··· RECORDS FOR THE TASK

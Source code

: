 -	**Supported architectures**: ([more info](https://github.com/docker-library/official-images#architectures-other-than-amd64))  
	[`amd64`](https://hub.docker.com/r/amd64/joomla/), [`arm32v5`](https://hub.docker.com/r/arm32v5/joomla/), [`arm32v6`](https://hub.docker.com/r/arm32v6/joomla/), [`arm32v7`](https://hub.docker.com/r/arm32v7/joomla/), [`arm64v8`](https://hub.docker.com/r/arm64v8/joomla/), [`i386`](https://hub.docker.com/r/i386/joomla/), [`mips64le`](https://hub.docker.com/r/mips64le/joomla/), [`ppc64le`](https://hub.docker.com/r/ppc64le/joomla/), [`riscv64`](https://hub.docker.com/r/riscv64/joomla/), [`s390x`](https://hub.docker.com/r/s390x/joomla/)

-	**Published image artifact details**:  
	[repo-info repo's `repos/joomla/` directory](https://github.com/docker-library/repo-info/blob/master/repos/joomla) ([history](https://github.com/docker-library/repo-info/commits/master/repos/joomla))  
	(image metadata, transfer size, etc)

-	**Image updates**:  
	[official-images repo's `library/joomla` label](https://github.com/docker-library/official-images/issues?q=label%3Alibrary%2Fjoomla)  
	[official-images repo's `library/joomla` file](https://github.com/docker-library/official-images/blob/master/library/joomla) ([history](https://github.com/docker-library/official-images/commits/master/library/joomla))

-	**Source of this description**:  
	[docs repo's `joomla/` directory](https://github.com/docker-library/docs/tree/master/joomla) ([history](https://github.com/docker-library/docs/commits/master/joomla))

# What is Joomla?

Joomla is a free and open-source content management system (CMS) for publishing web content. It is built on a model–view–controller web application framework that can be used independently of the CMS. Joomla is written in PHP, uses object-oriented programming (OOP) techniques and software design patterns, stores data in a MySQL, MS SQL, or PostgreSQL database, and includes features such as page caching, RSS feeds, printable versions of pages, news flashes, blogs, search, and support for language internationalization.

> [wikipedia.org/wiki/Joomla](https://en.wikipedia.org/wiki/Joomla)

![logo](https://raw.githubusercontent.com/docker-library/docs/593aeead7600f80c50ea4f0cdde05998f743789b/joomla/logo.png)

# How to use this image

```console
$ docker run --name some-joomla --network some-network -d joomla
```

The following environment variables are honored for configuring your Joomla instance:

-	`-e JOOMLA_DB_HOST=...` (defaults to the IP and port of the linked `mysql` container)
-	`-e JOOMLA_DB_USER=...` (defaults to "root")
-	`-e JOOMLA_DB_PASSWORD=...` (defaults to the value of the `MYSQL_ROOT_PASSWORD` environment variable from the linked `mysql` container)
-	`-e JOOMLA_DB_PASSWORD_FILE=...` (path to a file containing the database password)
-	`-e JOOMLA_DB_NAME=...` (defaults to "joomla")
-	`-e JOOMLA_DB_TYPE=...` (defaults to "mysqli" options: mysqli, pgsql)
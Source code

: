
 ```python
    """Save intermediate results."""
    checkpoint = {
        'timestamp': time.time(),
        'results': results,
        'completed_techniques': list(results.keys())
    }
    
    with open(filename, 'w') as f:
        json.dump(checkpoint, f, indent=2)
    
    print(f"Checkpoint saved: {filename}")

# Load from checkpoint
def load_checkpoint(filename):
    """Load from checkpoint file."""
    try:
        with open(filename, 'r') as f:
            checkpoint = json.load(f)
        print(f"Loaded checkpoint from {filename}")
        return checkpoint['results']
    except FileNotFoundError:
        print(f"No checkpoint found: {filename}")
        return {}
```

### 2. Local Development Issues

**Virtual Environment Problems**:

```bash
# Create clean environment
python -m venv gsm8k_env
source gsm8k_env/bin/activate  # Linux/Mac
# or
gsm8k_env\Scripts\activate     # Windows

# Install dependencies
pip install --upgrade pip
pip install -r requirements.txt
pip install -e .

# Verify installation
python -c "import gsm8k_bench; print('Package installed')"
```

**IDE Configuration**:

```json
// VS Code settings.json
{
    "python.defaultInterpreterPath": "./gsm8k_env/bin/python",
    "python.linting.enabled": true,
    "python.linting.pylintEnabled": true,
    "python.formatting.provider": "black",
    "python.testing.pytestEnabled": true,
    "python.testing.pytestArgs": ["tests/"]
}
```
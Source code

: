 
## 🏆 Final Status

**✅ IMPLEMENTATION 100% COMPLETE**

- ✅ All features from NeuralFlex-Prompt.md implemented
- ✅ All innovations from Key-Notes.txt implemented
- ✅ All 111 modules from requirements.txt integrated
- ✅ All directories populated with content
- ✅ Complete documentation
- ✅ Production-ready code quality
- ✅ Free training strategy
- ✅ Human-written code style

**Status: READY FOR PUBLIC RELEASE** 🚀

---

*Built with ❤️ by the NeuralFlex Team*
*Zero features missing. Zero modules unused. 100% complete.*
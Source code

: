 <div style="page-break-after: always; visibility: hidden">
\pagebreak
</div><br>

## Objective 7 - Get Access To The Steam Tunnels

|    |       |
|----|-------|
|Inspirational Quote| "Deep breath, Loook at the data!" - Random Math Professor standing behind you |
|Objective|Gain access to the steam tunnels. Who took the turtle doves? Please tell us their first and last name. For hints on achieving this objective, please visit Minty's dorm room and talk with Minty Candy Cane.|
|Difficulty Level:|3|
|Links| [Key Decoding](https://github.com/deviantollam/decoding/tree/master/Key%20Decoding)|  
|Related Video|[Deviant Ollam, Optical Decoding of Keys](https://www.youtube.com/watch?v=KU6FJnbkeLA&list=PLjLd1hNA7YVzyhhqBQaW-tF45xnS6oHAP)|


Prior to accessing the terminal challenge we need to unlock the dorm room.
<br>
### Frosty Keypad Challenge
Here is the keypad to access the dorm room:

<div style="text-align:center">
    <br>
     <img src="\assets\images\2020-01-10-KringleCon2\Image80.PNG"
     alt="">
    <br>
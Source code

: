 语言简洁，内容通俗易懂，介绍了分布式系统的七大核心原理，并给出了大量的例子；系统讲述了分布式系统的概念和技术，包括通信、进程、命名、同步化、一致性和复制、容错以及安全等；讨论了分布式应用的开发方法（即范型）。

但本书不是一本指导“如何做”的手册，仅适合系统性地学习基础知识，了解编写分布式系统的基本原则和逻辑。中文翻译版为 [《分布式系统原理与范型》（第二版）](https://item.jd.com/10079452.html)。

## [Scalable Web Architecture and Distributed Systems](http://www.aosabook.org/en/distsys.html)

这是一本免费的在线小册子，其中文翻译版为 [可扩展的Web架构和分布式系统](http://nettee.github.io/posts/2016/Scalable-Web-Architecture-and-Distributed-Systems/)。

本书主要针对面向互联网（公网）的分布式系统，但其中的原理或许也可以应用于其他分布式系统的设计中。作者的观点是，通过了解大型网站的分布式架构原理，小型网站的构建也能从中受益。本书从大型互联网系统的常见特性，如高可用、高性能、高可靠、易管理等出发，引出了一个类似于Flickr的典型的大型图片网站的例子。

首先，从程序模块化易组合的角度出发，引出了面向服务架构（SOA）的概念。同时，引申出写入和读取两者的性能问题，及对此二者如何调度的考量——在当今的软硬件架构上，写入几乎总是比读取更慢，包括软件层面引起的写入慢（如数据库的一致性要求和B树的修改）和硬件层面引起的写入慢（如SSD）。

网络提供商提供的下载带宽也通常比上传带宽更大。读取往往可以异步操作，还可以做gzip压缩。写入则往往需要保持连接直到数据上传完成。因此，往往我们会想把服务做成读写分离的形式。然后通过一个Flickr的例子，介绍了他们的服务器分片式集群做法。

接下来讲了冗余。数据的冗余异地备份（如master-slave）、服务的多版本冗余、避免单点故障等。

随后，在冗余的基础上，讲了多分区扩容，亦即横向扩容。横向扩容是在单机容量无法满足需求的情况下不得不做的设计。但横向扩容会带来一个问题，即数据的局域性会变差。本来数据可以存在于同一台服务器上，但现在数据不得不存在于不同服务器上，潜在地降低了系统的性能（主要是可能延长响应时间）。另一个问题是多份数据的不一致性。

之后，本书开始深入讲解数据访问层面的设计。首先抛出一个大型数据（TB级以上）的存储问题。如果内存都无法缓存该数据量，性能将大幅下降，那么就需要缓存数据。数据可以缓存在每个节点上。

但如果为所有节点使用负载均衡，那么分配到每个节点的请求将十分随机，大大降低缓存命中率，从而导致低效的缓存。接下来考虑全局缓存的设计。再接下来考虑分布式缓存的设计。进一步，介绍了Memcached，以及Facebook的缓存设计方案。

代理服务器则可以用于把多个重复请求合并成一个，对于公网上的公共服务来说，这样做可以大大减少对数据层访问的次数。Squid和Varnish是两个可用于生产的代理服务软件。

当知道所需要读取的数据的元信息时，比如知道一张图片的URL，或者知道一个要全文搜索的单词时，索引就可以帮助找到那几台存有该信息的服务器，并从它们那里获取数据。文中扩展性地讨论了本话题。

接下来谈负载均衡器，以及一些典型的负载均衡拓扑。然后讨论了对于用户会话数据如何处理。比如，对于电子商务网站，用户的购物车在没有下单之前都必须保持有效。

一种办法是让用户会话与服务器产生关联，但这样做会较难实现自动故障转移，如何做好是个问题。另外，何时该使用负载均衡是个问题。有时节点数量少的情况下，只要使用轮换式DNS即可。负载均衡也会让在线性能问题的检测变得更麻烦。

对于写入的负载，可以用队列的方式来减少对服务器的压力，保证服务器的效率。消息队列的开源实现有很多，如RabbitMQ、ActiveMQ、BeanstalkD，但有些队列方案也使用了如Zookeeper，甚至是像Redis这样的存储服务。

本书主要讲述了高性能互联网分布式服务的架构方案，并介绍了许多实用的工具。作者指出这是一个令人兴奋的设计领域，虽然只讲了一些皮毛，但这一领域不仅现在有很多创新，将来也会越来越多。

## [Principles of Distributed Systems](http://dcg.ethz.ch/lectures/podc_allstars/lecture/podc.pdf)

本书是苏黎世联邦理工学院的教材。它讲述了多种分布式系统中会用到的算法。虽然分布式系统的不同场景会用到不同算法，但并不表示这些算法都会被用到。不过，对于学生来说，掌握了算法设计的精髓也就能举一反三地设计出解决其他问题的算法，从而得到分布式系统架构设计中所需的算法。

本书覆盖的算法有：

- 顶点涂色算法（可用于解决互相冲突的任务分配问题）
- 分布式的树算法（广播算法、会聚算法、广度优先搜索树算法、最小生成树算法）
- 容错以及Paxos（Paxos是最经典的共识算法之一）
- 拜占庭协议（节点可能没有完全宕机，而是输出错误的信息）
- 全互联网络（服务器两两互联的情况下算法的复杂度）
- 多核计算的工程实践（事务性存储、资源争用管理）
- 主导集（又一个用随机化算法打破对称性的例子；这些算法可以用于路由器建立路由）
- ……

······

▸ EXERCISE
Please work out how many lines in the records hold the string "Scalable", and give only the number.

▸ RESPONSE AREA
2